Relevancy scoring reddit to find related subs

I spend so much free time on reddit. So much, that I decided what I really needed was a way to spend even more time browsing it.

So, naturally, I decided to download some reddit data and try to find some new subs. In doing so, I encountered a common problem with these sorts of recommendation situations. Often, recommendations are for what everybody does, rather than being personalized for me and my situation. Relevancy scoring is a simple way to avoid this problem.

Code

You can find the code on github, of course.

Demo: type a subreddit

This takes a few seconds to load, it needs to pull in the subreddit data.

Relevancy scoring

Let’s start with a really simple approach to the problem of finding new subreddits:

What other subreddits do people who comment on /r/programming most often comment on?

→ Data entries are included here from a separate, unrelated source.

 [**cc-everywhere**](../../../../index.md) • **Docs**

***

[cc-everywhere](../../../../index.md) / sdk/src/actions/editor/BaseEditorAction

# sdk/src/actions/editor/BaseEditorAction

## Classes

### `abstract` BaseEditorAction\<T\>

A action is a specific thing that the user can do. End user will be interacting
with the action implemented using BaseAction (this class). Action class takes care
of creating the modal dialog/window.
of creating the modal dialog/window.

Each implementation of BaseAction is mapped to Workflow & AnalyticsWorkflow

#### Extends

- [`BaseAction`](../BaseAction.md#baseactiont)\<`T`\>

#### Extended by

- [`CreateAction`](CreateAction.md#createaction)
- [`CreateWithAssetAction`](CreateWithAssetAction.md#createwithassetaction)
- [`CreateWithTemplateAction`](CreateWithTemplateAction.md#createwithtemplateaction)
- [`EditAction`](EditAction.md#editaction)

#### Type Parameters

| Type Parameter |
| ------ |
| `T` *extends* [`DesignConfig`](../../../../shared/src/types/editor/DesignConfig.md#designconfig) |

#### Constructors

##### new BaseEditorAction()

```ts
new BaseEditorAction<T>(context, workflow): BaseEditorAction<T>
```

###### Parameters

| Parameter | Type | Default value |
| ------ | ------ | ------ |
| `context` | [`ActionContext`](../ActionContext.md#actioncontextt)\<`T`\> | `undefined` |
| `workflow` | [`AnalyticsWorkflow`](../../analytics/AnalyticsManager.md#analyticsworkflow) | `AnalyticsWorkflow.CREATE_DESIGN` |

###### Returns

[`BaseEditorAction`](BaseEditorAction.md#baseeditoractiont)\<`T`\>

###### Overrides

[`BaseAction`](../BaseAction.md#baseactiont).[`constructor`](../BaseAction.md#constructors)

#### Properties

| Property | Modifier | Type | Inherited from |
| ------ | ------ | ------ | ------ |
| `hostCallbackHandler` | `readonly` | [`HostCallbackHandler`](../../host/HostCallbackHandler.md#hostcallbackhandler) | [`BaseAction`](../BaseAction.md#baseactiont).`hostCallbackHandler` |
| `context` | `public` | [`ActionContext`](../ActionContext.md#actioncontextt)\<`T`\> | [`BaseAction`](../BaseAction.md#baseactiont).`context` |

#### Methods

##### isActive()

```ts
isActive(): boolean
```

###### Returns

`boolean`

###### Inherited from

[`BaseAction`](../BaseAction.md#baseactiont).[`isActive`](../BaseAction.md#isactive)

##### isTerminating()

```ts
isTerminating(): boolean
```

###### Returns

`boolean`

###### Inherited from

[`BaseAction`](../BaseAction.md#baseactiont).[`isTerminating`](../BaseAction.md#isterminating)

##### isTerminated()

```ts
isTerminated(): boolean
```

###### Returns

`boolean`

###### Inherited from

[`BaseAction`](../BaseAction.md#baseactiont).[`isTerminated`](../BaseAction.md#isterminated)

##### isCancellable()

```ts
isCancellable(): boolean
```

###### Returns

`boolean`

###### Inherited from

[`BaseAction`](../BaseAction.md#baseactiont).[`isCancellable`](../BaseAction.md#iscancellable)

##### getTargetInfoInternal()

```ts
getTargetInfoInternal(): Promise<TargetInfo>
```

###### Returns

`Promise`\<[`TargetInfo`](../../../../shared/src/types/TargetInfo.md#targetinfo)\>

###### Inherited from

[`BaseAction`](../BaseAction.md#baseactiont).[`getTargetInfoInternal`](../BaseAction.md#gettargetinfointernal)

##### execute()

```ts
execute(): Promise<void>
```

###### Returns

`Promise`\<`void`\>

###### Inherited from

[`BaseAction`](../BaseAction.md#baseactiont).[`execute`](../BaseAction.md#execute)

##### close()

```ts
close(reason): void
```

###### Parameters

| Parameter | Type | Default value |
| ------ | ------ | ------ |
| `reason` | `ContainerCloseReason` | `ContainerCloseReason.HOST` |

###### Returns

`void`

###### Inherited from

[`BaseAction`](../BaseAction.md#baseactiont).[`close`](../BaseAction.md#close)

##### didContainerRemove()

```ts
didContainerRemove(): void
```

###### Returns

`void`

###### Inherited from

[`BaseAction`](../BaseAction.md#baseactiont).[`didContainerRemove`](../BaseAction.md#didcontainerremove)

The answer is disappointing: they comment on the subs that everyone comments on. The top 5 subreddits most commented on are:

AskReddit
funny
pics
worldnews
todayilearned

Lame.

Scoring with probability

How about something a bit more refined?

For those who comment on /r/programming, which subreddits do they comment on unusually often?

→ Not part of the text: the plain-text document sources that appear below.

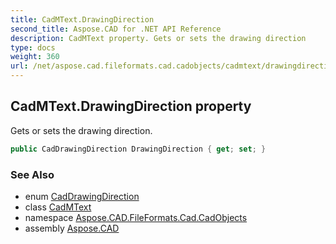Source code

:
 ```yaml
---
title: CadMText.DrawingDirection
second_title: Aspose.CAD for .NET API Reference
description: CadMText property. Gets or sets the drawing direction
type: docs
weight: 360
url: /net/aspose.cad.fileformats.cad.cadobjects/cadmtext/drawingdirection/
---
```

## CadMText.DrawingDirection property

Gets or sets the drawing direction.

```csharp
public CadDrawingDirection DrawingDirection { get; set; }
```

### See Also

* enum [CadDrawingDirection](../../../aspose.cad.fileformats.cad.cadconsts/caddrawingdirection/)
* class [CadMText](../)
* namespace [Aspose.CAD.FileFormats.Cad.CadObjects](../../cadmtext/)
* assembly [Aspose.CAD](../../../)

This is called the relevancy score, and is simply P(comments on sub|comments on programming) / P(comments on sub).

This doesn’t quite work either. The top 5 are:

learnbasketball
Hahahahaha
MozillaTech
VeganFood
Clear_Void

Now, I’ve never heard of any of these subs. The problem here is that we’re looking at cases with one or two comments, which means their scores are massive. The commonplace solution would be to add some “smoothing” to the denominator, making less-likely subs appear less often, but it’s not quite right.

Thinking about probability

I find that in my work, many, many questions in machine learning or data analysis can be solved by thinking of the problem probabalistically. In this case, we asked for some measure of how more relevant a subreddit is to a set of users, compared to the general baseline.

The mistake here is that we don’t have accurate probabilities. For these smaller subreddits, we estimate the probability of a visit to them by looking at the number of visits to them, but even small amounts of noise in visitation will change the results massively.

Instead, we need to ask:

What is the probaility of observing this level of commenting, by /r/programmer commenters, compared to baseline.

By re-phrasing as a probability, and including the possiblity of randomness in our measurements (comments), we’re able to solve the problem nicely!

I calculate how many standard deviations from the expected commenting level is the observed commenting level. In code:

    def score_sub(sub_id, given_sums, means):
        """
        sub_id: the ID of the subreddit of interest
        given_sums: the number of visits to different subs by people who visit /r/programming
        means: the global expected visit rate for different subs
        """
        # prepare a binomial distribution, assuming the "global" case
        dist = stats.binom(given_sums.sum(), means[sub_id])
        # Find its average and std
        mu = dist.mean()
        sd = dist.std()
        # and calculate how many std-devs away our observed level of visitation is.
        dist = (given_sums[sub_id] - mu) / sd

        return dist

This works perfectly. The top 5 results are:

linux
ProgrammerHumor
compsci
Python
cpp

Other examples:

politics: technology, worldnews, news, science, atheism
funny: pics, AdviceAnimals, gifs, todayilearned, WTF
books: television, explainlikeimfive, booksuggestions, news, literature

Conclusion

This sort of relevancy scoring can be great for when you want simple recommendations, based on single items. They help work around the problem of popularity, where a recommendation tends to simply be what’s popular with everyone, and zoom in on the things that are particular to a group. At the same time, they aren’t overwhelmed by noise.